*WHAT THIS TASK INVOLVES*: Among the lines of data below, reproduce only those from the one with "First login via gcloud cli, in your browser" through the one with "gcloud auth application-default set-quota-project", exactly as they stand, both ends included.

--- START ---

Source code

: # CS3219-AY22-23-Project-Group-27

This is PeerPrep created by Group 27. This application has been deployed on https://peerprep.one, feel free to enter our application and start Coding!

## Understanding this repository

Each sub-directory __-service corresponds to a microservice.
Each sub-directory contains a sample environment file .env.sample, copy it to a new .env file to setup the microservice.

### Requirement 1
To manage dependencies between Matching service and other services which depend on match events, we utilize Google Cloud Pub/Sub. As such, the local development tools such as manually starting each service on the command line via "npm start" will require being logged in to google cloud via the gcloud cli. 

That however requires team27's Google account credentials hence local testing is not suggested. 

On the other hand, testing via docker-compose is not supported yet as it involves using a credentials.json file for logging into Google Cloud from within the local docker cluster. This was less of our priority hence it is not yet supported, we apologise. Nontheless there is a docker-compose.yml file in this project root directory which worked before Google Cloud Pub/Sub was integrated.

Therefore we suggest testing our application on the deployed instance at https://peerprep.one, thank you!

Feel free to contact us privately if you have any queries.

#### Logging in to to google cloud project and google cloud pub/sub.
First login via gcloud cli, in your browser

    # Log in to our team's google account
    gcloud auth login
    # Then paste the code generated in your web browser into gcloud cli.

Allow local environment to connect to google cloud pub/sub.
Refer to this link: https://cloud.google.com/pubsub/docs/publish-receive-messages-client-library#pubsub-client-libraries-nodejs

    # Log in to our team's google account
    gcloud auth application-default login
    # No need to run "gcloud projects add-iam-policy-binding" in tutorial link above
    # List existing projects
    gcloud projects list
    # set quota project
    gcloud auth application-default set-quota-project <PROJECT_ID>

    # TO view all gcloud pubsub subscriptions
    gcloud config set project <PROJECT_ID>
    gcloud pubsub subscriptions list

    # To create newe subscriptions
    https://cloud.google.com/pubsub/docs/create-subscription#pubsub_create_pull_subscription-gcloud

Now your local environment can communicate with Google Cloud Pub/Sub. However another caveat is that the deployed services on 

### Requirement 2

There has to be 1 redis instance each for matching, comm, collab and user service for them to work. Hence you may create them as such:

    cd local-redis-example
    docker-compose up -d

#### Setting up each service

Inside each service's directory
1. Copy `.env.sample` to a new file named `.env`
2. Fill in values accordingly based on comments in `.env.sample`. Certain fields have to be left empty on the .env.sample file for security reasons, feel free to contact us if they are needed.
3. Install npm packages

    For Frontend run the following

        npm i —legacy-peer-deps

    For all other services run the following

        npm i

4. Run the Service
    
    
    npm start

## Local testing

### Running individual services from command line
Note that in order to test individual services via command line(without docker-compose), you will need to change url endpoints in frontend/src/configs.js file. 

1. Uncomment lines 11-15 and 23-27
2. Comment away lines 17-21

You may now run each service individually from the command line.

--- END ---
--- START ---

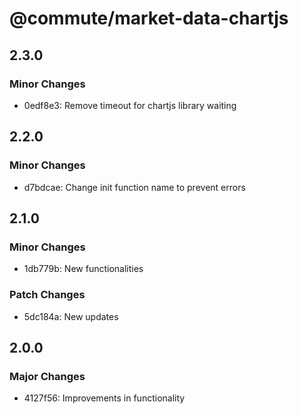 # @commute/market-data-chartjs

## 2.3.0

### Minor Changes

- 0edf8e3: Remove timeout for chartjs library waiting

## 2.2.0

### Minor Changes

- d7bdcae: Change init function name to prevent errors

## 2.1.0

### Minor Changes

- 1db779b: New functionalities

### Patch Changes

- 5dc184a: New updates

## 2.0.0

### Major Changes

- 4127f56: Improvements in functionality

--- END ---
--- START ---

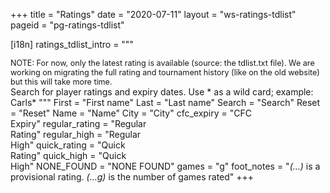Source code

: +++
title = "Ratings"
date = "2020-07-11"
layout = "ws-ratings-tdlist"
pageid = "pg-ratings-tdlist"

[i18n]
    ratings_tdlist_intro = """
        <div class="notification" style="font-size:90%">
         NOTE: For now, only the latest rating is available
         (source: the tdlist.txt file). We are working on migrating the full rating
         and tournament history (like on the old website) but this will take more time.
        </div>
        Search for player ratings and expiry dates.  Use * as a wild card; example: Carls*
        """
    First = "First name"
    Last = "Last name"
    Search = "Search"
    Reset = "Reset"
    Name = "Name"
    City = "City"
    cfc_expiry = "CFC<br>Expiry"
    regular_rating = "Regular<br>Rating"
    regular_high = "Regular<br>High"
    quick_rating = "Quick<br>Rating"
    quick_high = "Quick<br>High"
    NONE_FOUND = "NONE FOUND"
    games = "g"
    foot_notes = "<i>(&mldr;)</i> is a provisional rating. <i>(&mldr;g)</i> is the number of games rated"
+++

--- END ---

*ANSWER TO THIS EXERCISE*:
First login via gcloud cli, in your browser

    # Log in to our team's google account
    gcloud auth login
    # Then paste the code generated in your web browser into gcloud cli.

Allow local environment to connect to google cloud pub/sub.
Refer to this link: https://cloud.google.com/pubsub/docs/publish-receive-messages-client-library#pubsub-client-libraries-nodejs

    # Log in to our team's google account
    gcloud auth application-default login
    # No need to run "gcloud projects add-iam-policy-binding" in tutorial link above
    # List existing projects
    gcloud projects list
    # set quota project
    gcloud auth application-default set-quota-project <PROJECT_ID>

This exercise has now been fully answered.